* _Problem details_:
Copy the entries exactly. Their pictures do not belong in the copy.

* _Task inputs_:
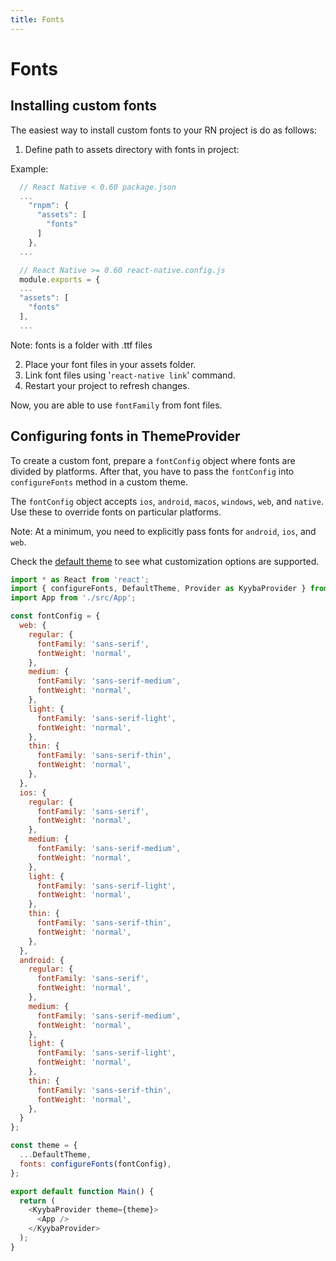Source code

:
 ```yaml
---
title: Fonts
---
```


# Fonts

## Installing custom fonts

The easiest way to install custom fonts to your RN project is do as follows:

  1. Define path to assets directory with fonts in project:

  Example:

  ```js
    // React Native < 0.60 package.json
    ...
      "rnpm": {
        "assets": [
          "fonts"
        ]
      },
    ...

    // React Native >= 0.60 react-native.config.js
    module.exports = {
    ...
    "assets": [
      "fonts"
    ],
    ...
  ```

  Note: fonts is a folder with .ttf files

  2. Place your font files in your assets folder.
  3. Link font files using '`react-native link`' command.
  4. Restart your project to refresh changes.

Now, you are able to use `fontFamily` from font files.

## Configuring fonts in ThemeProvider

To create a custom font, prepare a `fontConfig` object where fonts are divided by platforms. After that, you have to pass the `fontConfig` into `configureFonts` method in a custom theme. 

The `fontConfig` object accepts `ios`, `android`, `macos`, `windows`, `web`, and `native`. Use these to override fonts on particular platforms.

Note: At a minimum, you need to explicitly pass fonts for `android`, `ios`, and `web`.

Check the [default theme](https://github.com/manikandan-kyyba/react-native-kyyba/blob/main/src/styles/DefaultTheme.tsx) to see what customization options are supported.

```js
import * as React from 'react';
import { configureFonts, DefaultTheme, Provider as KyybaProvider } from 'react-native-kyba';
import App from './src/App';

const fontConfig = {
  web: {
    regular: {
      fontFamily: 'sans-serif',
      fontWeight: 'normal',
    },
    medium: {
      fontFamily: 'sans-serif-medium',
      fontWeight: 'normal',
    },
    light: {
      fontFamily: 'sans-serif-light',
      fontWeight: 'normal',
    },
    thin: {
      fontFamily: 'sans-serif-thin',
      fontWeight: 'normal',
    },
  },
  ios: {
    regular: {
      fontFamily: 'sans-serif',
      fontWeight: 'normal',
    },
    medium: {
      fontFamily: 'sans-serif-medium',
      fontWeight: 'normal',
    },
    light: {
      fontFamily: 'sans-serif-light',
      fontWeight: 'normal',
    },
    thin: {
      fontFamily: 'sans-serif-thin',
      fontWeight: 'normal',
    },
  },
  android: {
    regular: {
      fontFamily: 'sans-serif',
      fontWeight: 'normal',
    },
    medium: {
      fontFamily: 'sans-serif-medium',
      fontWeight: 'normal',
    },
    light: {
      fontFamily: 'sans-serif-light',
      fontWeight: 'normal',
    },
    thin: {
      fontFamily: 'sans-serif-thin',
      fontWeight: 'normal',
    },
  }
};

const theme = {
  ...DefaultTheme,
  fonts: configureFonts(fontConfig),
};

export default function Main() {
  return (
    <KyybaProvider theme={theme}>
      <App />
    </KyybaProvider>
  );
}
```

* _Answer for the task_:
Source code

:
 ```yaml
---
title: Fonts
---
```


# Fonts

## Installing custom fonts

The easiest way to install custom fonts to your RN project is do as follows:

  1. Define path to assets directory with fonts in project:

  Example:

  ```js
    // React Native < 0.60 package.json
    ...
      "rnpm": {
        "assets": [
          "fonts"
        ]
      },
    ...

    // React Native >= 0.60 react-native.config.js
    module.exports = {
    ...
    "assets": [
      "fonts"
    ],
    ...
  ```

  Note: fonts is a folder with .ttf files

  2. Place your font files in your assets folder.
  3. Link font files using '`react-native link`' command.
  4. Restart your project to refresh changes.

Now, you are able to use `fontFamily` from font files.

## Configuring fonts in ThemeProvider

To create a custom font, prepare a `fontConfig` object where fonts are divided by platforms. After that, you have to pass the `fontConfig` into `configureFonts` method in a custom theme. 

The `fontConfig` object accepts `ios`, `android`, `macos`, `windows`, `web`, and `native`. Use these to override fonts on particular platforms.

Note: At a minimum, you need to explicitly pass fonts for `android`, `ios`, and `web`.

Check the [default theme](https://github.com/manikandan-kyyba/react-native-kyyba/blob/main/src/styles/DefaultTheme.tsx) to see what customization options are supported.

```js
import * as React from 'react';
import { configureFonts, DefaultTheme, Provider as KyybaProvider } from 'react-native-kyba';
import App from './src/App';

const fontConfig = {
  web: {
    regular: {
      fontFamily: 'sans-serif',
      fontWeight: 'normal',
    },
    medium: {
      fontFamily: 'sans-serif-medium',
      fontWeight: 'normal',
    },
    light: {
      fontFamily: 'sans-serif-light',
      fontWeight: 'normal',
    },
    thin: {
      fontFamily: 'sans-serif-thin',
      fontWeight: 'normal',
    },
  },
  ios: {
    regular: {
      fontFamily: 'sans-serif',
      fontWeight: 'normal',
    },
    medium: {
      fontFamily: 'sans-serif-medium',
      fontWeight: 'normal',
    },
    light: {
      fontFamily: 'sans-serif-light',
      fontWeight: 'normal',
    },
    thin: {
      fontFamily: 'sans-serif-thin',
      fontWeight: 'normal',
    },
  },
  android: {
    regular: {
      fontFamily: 'sans-serif',
      fontWeight: 'normal',
    },
    medium: {
      fontFamily: 'sans-serif-medium',
      fontWeight: 'normal',
    },
    light: {
      fontFamily: 'sans-serif-light',
      fontWeight: 'normal',
    },
    thin: {
      fontFamily: 'sans-serif-thin',
      fontWeight: 'normal',
    },
  }
};

const theme = {
  ...DefaultTheme,
  fonts: configureFonts(fontConfig),
};

export default function Main() {
  return (
    <KyybaProvider theme={theme}>
      <App />
    </KyybaProvider>
  );
}
```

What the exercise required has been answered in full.